1. Introduction

Resonant silicon photonic devices, though capable of achieving very large quality factors with wavelength-scale mode volumes, suffer from the lack of large nonlinear optical (χ⁽²⁾), piezoelectric, and electro-optic coefficients. This has led to recent research into other materials such as GaP, GaAs, and AlN which can outperform silicon in many respects [1–4]. Nonetheless, the appeal of large-scale integration with silicon photonics (and its rapidly developing toolkit as well as several foundries) leads us to consider optically nonlinear materials that can be heterogeneously integrated with high quality silicon passive structures. Lithium niobate (LN) is a technologically important ferroelectric which has some of the largest nonlinear optical coefficients found in a bulk material, and can be obtained in ample quantity and high quality as a result of the demand from the telecommunications market. Unfortunately, it is far less amenable to microfabrication techniques than silicon, and processes such as dry etching high-quality wavelength scale optical structures are difficult and non-standard. Nonetheless, ion sliced thin films of LN have been developed in the last few years [5–9] to facilitate among other things nanophotonic fabrication, and more recently, high quality chip-scale optical resonators have been demonstrated in these materials [10–14].

In a recent work on mid-infrared modulators, thin-film silicon was wafer-bonded to LN [15]. Very recently, CMOS-compatible integration of SOI photonic waveguides with LN has also been demonstrated [16]. The major advantage of this method is the ease of integration with silicon photonics. Fabrication of the silicon device layer can be accomplished at a variety of different foundries, and the back-end processing involves only a single bonding and back-etch step.

A question we address in this work is whether it is possible to effectively confine light inside LN by only patterning a top bonded silicon layer. Effectiveness is this context is judged by confinement and optical resonator decay rate, and is encapsulated in the ratio of the quality factor to optical mode volume, Q/V. We design a device which shows record large Q/V in the Si/LN material system and theoretically outline its performance characteristics and possible applications.

We start by introducing the Silicon/Lithium Niobate (Si/LN) platform in Section 2, and by describing some of the fabrication flow involved. In Section 3 we introduce the design steps involved in generating a cavity on this platform. We calculate the expected electro-optic coupling coefficient obtained in Section 4.

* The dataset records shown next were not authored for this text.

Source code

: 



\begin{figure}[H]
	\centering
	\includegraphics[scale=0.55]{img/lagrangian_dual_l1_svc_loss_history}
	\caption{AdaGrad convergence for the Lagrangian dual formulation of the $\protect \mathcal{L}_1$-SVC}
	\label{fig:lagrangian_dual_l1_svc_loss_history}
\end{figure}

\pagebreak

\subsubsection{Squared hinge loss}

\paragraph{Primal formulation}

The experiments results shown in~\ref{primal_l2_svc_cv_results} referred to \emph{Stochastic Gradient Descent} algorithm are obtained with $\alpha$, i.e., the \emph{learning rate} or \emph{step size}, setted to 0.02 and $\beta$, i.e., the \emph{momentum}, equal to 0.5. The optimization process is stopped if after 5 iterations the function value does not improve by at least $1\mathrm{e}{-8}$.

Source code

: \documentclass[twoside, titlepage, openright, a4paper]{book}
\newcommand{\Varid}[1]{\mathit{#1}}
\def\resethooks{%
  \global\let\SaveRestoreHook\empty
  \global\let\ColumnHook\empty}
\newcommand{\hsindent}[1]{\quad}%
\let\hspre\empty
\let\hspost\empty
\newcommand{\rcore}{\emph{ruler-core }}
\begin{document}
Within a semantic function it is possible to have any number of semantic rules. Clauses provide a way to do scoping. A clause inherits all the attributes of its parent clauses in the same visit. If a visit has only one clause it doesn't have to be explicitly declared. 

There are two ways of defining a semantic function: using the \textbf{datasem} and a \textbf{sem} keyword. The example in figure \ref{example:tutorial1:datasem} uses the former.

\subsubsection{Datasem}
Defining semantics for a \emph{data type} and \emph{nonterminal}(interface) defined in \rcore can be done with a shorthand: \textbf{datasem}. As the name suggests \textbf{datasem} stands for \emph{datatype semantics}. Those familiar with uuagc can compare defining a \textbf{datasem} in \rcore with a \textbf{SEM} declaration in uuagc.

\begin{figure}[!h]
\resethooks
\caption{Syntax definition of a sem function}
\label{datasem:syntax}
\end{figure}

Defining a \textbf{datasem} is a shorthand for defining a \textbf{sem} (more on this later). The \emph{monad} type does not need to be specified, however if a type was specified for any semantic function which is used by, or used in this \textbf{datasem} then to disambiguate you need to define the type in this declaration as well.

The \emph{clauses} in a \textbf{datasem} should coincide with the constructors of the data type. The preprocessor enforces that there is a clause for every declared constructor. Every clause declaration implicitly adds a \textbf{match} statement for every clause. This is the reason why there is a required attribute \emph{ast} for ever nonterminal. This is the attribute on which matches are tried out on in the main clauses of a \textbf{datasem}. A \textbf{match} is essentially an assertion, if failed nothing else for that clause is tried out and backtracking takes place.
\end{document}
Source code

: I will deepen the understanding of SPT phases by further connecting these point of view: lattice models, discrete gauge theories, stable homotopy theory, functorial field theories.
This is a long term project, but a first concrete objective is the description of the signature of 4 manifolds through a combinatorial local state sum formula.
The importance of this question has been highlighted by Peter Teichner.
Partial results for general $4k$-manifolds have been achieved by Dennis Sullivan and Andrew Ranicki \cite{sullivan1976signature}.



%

2. Si/LN platform fabrication flow

One promising platform which has recently been demonstrated is the so-called Si/LN platform. This material system consists of a thin layer of high quality crystalline silicon from an SOI wafer transferred onto a bulk LiNbO₃ wafer and is described in detail in [15]. The fabrication steps that we pursue for this process are shown in Fig. 1 and outlined below.

 

Fig. 1 (a) An SEM image of a fabricated nanobeam cavity in silicon-on-insulator bonded to LN. An enlarged image (b) shows the elliptical holes which generate the photonic band gap. (c) shows the fabrication steps for creating Si/LN platform. First, the crystalline Si device layer can be patterned using standard electron beam lithography techniques and silicon etching. The second step is room temperature bonding of the SOI wafer to the LN substrate, enabled by a surface-activating plasma treatment. Finally, the Si backside is removed (using a combination of mechanical polishing and wet or dry etching), followed by an HF dip to remove the oxide layer.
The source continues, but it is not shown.